Only a number is expected: how many lines in the data below contain the word "SpringApplication".

◆ TASK MATERIAL
● ● ● ● ●

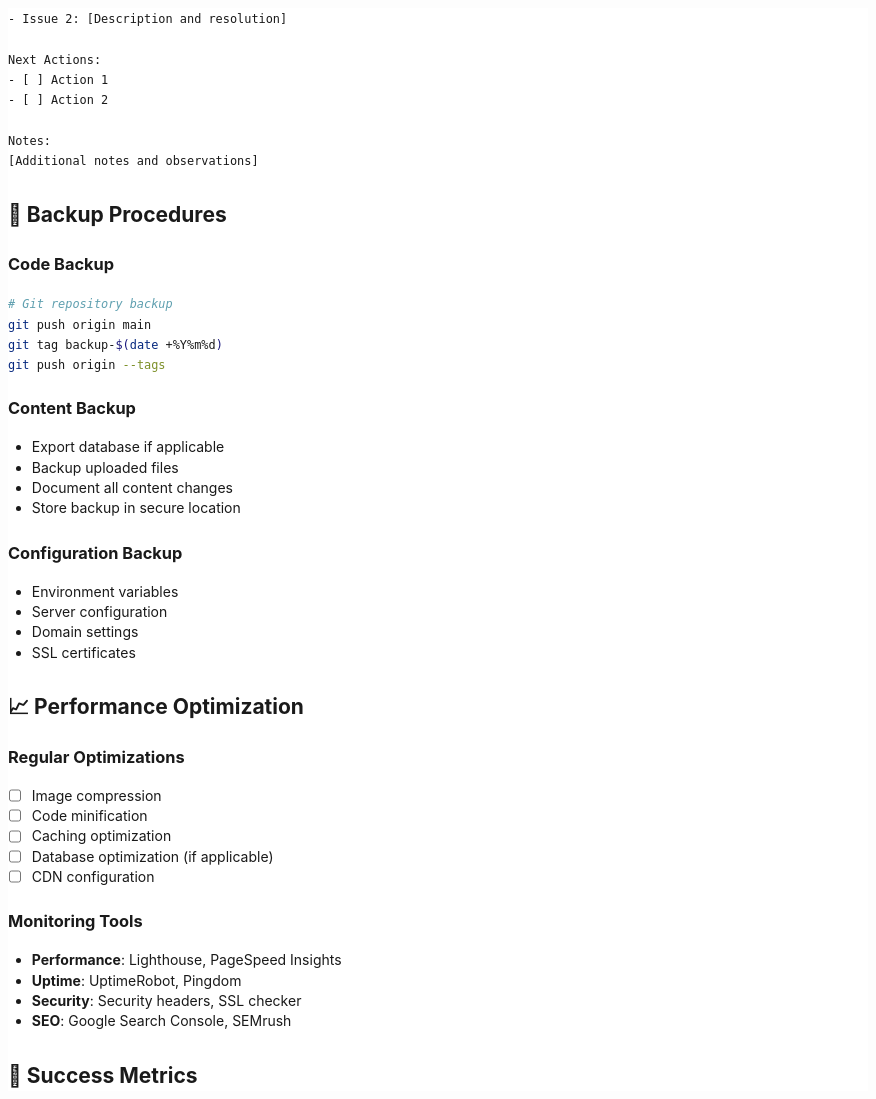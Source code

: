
 ```
- Issue 2: [Description and resolution]

Next Actions:
- [ ] Action 1
- [ ] Action 2

Notes:
[Additional notes and observations]
```

## 🔄 Backup Procedures

### Code Backup
```bash
# Git repository backup
git push origin main
git tag backup-$(date +%Y%m%d)
git push origin --tags
```

### Content Backup
- Export database if applicable
- Backup uploaded files
- Document all content changes
- Store backup in secure location

### Configuration Backup
- Environment variables
- Server configuration
- Domain settings
- SSL certificates

## 📈 Performance Optimization

### Regular Optimizations
- [ ] Image compression
- [ ] Code minification
- [ ] Caching optimization
- [ ] Database optimization (if applicable)
- [ ] CDN configuration

### Monitoring Tools
- **Performance**: Lighthouse, PageSpeed Insights
- **Uptime**: UptimeRobot, Pingdom
- **Security**: Security headers, SSL checker
- **SEO**: Google Search Console, SEMrush

## 🎯 Success Metrics
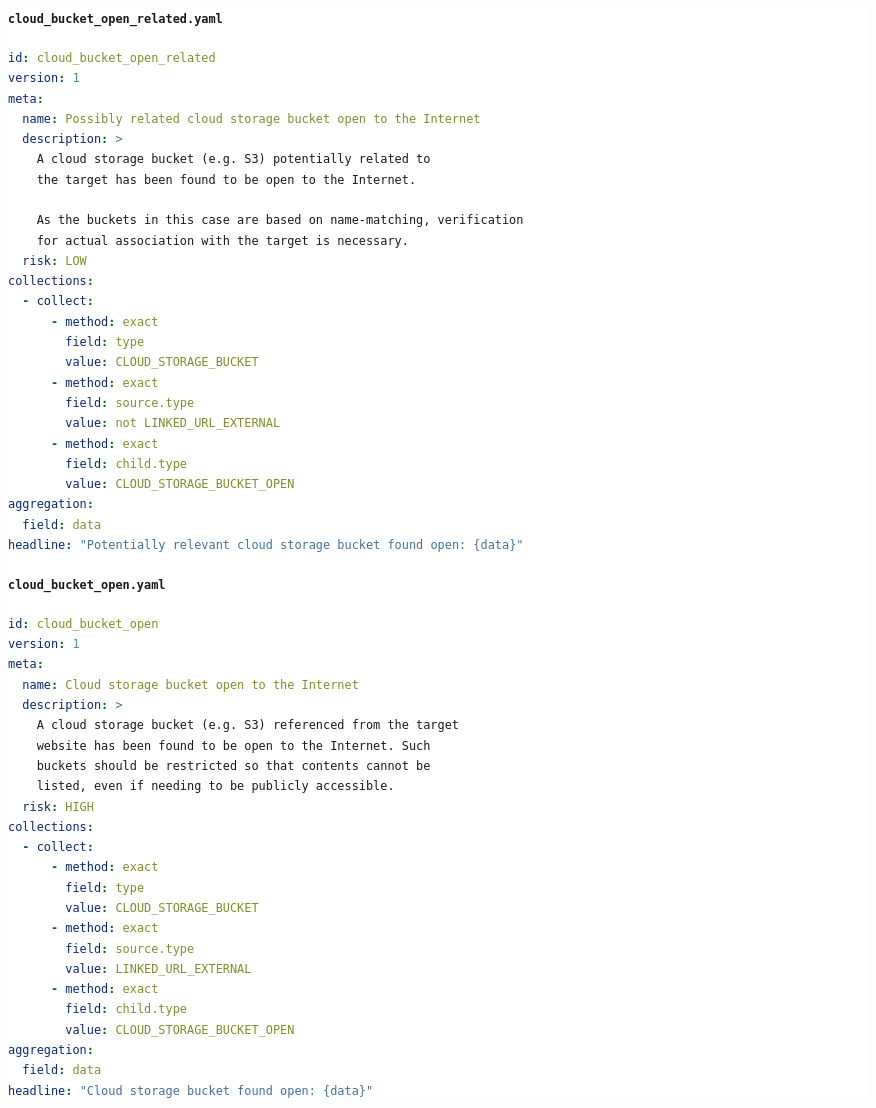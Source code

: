 #### `cloud_bucket_open_related.yaml`
```yaml
id: cloud_bucket_open_related
version: 1
meta:
  name: Possibly related cloud storage bucket open to the Internet
  description: >
    A cloud storage bucket (e.g. S3) potentially related to
    the target has been found to be open to the Internet.

    As the buckets in this case are based on name-matching, verification
    for actual association with the target is necessary.
  risk: LOW
collections:
  - collect:
      - method: exact
        field: type
        value: CLOUD_STORAGE_BUCKET
      - method: exact
        field: source.type
        value: not LINKED_URL_EXTERNAL
      - method: exact
        field: child.type
        value: CLOUD_STORAGE_BUCKET_OPEN
aggregation:
  field: data
headline: "Potentially relevant cloud storage bucket found open: {data}"
```

#### `cloud_bucket_open.yaml`
```yaml
id: cloud_bucket_open
version: 1
meta:
  name: Cloud storage bucket open to the Internet
  description: >
    A cloud storage bucket (e.g. S3) referenced from the target
    website has been found to be open to the Internet. Such
    buckets should be restricted so that contents cannot be
    listed, even if needing to be publicly accessible.
  risk: HIGH
collections:
  - collect:
      - method: exact
        field: type
        value: CLOUD_STORAGE_BUCKET
      - method: exact
        field: source.type
        value: LINKED_URL_EXTERNAL
      - method: exact
        field: child.type
        value: CLOUD_STORAGE_BUCKET_OPEN
aggregation:
  field: data
headline: "Cloud storage bucket found open: {data}"
```
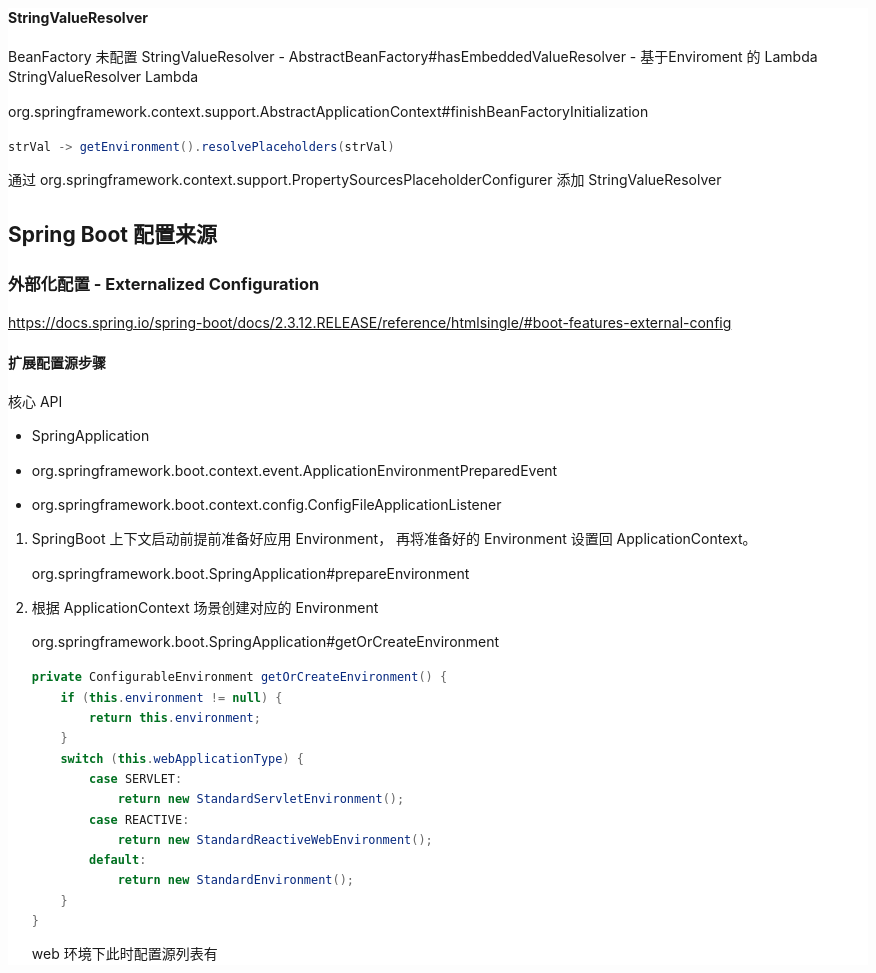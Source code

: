 #### StringValueResolver 

BeanFactory 未配置 StringValueResolver -  AbstractBeanFactory#hasEmbeddedValueResolver - 基于Enviroment 的 Lambda StringValueResolver  Lambda 

​	org.springframework.context.support.AbstractApplicationContext#finishBeanFactoryInitialization

```java
strVal -> getEnvironment().resolvePlaceholders(strVal)
```

通过 org.springframework.context.support.PropertySourcesPlaceholderConfigurer 添加 StringValueResolver 







## Spring Boot 配置来源

### 外部化配置 - Externalized Configuration

https://docs.spring.io/spring-boot/docs/2.3.12.RELEASE/reference/htmlsingle/#boot-features-external-config

#### 扩展配置源步骤

核心 API

- SpringApplication
- org.springframework.boot.context.event.ApplicationEnvironmentPreparedEvent

- org.springframework.boot.context.config.ConfigFileApplicationListener 

1. SpringBoot 上下文启动前提前准备好应用 Environment， 再将准备好的 Environment 设置回 ApplicationContext。

   org.springframework.boot.SpringApplication#prepareEnvironment

2. 根据 ApplicationContext 场景创建对应的 Environment

   org.springframework.boot.SpringApplication#getOrCreateEnvironment

   ```java
   private ConfigurableEnvironment getOrCreateEnvironment() {
       if (this.environment != null) {
           return this.environment;
       }
       switch (this.webApplicationType) {
           case SERVLET:
               return new StandardServletEnvironment();
           case REACTIVE:
               return new StandardReactiveWebEnvironment();
           default:
               return new StandardEnvironment();
       }
   }
   ```

   web 环境下此时配置源列表有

● ● ● ● ●

◆ ANSWER TO THE PROBLEM
3